◆ Data ◆
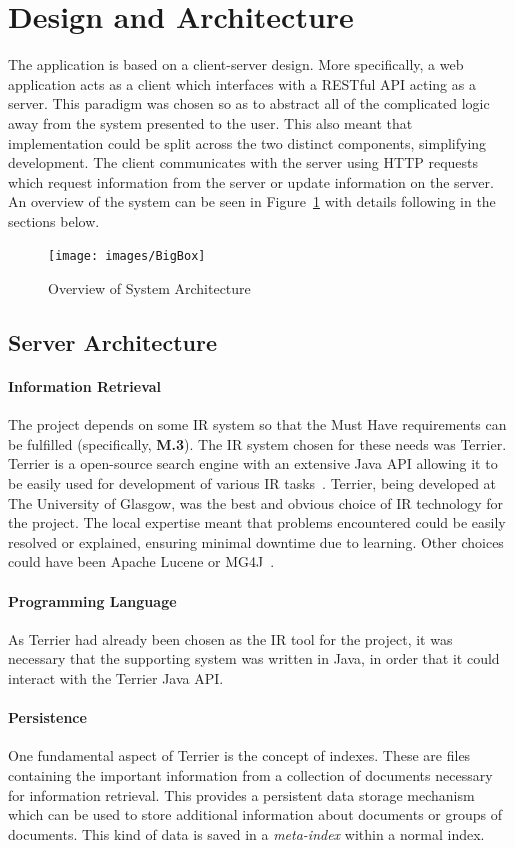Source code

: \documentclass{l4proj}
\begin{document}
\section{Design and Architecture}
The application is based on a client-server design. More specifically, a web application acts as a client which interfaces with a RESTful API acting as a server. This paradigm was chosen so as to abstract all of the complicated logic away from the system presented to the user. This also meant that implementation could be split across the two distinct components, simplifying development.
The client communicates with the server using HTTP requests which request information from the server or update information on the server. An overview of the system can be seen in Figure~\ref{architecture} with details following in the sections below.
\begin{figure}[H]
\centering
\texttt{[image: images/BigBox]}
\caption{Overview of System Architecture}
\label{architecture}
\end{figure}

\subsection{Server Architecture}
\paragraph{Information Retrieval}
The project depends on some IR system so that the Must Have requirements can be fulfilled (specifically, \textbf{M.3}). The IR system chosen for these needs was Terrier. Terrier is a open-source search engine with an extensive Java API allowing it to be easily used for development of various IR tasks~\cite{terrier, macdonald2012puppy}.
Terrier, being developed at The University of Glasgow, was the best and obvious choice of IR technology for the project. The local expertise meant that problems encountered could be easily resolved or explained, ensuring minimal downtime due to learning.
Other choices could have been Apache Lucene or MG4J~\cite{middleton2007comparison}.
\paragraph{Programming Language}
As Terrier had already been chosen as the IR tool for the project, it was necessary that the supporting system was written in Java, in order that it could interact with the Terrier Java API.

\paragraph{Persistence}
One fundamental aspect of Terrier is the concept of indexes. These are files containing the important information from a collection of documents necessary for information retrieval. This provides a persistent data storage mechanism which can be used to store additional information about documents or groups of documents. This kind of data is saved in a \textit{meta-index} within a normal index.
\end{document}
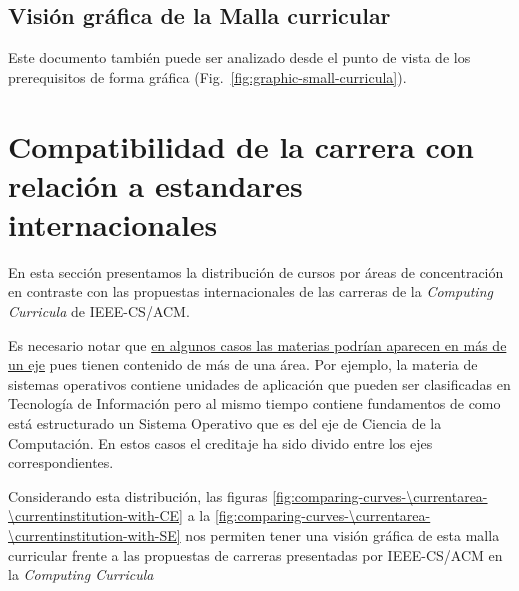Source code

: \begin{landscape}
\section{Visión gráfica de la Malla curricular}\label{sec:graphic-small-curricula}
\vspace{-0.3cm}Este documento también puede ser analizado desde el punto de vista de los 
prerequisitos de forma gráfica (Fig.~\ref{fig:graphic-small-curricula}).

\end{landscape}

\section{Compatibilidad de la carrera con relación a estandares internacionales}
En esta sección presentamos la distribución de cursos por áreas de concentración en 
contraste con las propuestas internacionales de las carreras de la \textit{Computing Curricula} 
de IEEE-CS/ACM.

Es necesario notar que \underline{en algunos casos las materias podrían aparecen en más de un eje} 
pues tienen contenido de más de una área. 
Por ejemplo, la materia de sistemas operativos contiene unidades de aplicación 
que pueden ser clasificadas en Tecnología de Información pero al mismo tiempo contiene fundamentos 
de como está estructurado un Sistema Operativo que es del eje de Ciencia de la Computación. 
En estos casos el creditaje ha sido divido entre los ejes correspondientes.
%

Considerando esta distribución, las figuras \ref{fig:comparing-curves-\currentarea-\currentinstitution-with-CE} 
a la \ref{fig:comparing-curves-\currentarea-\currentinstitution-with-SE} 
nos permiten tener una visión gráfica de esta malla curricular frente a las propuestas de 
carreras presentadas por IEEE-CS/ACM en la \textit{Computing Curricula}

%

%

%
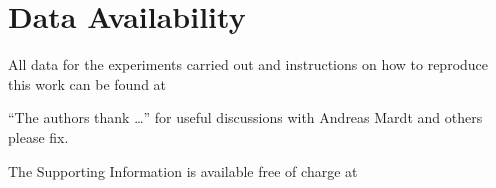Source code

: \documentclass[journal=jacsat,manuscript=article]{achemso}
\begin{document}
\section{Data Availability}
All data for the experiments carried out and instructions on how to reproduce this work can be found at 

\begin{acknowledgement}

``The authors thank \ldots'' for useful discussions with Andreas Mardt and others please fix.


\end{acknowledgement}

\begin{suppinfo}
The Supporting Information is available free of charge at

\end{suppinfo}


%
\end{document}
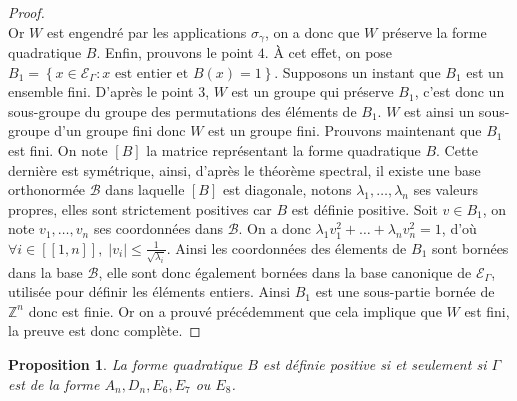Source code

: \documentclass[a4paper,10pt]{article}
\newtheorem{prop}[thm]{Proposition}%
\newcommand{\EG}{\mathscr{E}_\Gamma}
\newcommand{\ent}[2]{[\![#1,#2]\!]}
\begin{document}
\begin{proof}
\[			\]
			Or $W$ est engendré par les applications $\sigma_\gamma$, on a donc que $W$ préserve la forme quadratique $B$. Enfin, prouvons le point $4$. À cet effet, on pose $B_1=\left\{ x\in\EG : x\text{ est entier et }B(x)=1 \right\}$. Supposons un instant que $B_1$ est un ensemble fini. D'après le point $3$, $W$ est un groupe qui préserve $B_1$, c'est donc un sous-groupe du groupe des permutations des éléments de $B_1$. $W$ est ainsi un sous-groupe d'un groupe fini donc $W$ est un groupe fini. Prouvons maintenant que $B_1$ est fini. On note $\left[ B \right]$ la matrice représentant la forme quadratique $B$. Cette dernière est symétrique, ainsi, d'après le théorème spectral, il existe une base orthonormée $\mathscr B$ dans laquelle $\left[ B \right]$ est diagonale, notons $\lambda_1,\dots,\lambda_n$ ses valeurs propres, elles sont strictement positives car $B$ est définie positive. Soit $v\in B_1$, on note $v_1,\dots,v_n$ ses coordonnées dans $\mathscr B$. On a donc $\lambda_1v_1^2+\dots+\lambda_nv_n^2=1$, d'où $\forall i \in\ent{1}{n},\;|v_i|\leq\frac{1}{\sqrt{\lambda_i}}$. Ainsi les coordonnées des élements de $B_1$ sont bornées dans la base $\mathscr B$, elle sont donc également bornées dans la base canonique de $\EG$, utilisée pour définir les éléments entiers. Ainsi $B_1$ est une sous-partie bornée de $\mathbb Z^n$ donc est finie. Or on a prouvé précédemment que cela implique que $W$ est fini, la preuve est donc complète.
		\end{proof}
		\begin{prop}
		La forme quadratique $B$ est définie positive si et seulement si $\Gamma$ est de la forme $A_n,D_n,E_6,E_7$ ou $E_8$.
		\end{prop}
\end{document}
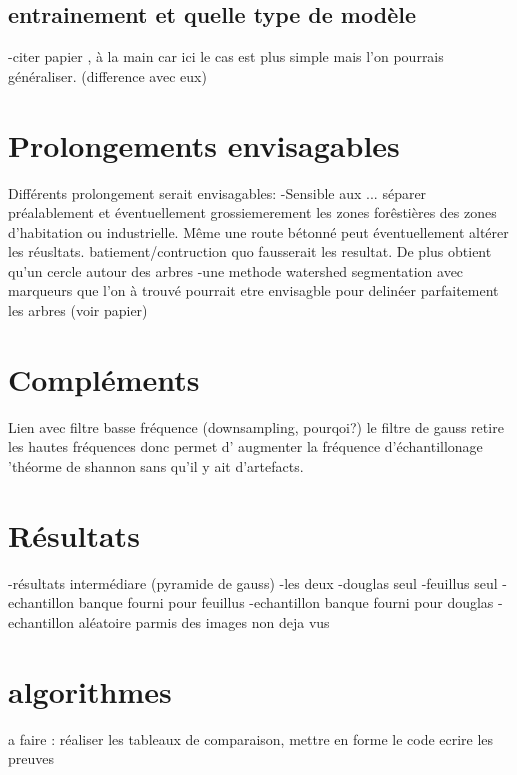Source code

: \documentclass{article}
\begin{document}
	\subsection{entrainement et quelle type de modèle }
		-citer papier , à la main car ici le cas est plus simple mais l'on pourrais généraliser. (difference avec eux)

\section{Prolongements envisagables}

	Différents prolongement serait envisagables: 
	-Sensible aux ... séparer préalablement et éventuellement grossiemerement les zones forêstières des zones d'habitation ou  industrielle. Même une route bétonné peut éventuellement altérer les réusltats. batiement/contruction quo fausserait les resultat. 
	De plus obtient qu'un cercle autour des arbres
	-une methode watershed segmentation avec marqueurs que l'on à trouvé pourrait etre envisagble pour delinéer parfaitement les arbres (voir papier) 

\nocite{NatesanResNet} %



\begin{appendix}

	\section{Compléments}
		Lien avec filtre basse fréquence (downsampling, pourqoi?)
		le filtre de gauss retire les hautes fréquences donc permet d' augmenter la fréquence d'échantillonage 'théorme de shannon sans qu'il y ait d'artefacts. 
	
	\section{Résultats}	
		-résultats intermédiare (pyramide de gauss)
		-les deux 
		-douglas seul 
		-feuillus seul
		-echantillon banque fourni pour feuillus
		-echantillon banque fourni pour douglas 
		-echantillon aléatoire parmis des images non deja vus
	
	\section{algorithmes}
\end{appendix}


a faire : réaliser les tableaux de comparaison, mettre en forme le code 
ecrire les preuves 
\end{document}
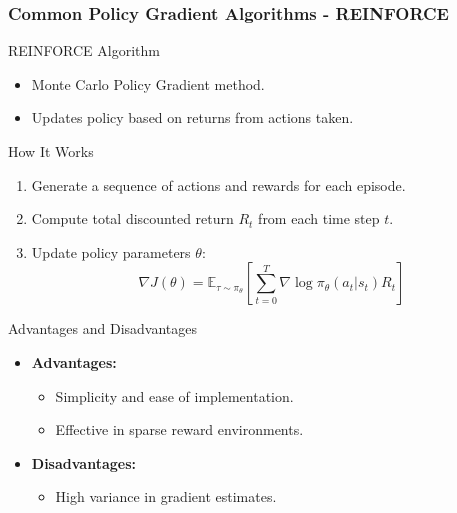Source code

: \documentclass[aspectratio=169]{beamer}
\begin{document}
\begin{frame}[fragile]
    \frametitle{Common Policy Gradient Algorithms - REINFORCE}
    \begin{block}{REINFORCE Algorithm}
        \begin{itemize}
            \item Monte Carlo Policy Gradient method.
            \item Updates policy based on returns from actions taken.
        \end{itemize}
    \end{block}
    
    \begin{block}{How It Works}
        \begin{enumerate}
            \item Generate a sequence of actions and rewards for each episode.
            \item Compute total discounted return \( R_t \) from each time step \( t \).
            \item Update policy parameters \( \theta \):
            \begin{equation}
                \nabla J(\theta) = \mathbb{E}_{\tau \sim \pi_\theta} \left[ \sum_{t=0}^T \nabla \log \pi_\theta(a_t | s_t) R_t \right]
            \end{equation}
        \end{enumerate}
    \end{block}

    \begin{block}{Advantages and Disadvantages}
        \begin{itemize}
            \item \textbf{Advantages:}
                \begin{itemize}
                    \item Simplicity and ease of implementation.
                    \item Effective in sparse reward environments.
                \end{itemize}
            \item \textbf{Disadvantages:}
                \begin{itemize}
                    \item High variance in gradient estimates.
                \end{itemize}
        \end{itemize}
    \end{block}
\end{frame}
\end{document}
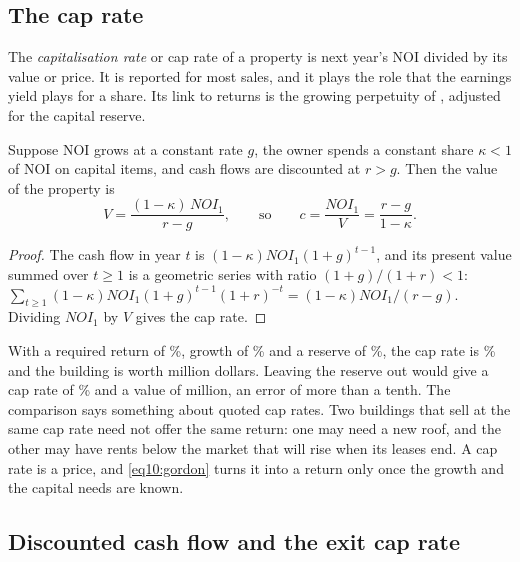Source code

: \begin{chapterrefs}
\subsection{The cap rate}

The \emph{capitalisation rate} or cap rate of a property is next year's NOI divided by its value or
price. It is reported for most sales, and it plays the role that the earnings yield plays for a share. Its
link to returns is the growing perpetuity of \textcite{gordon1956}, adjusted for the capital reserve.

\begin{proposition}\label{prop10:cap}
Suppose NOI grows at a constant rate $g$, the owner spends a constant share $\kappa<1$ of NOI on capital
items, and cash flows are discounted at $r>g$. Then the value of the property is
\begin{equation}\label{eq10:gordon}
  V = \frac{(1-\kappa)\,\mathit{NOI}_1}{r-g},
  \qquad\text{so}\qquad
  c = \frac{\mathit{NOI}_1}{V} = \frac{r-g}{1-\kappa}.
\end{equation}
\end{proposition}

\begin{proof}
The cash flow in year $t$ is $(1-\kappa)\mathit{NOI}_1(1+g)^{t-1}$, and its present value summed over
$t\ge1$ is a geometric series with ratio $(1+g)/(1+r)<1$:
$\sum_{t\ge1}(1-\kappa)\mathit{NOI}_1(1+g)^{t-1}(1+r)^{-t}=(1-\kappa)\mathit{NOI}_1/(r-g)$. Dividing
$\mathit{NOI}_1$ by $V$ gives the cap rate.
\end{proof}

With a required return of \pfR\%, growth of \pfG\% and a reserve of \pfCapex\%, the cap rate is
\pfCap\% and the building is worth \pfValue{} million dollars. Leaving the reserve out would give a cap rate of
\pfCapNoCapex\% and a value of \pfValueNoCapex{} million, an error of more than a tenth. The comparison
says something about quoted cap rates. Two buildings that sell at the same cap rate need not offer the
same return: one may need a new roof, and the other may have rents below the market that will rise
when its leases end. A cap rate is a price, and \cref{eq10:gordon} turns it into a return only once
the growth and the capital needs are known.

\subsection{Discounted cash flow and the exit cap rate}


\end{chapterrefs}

◆ Directions ◆
The lines above from the one containing "-citer papier , à" through the one containing "De plus obtient" are to be set down exactly, and no others.

◆ Problem solution ◆
		-citer papier , à la main car ici le cas est plus simple mais l'on pourrais généraliser. (difference avec eux)

\section{Prolongements envisagables}

	Différents prolongement serait envisagables: 
	-Sensible aux ... séparer préalablement et éventuellement grossiemerement les zones forêstières des zones d'habitation ou  industrielle. Même une route bétonné peut éventuellement altérer les réusltats. batiement/contruction quo fausserait les resultat. 
	De plus obtient qu'un cercle autour des arbres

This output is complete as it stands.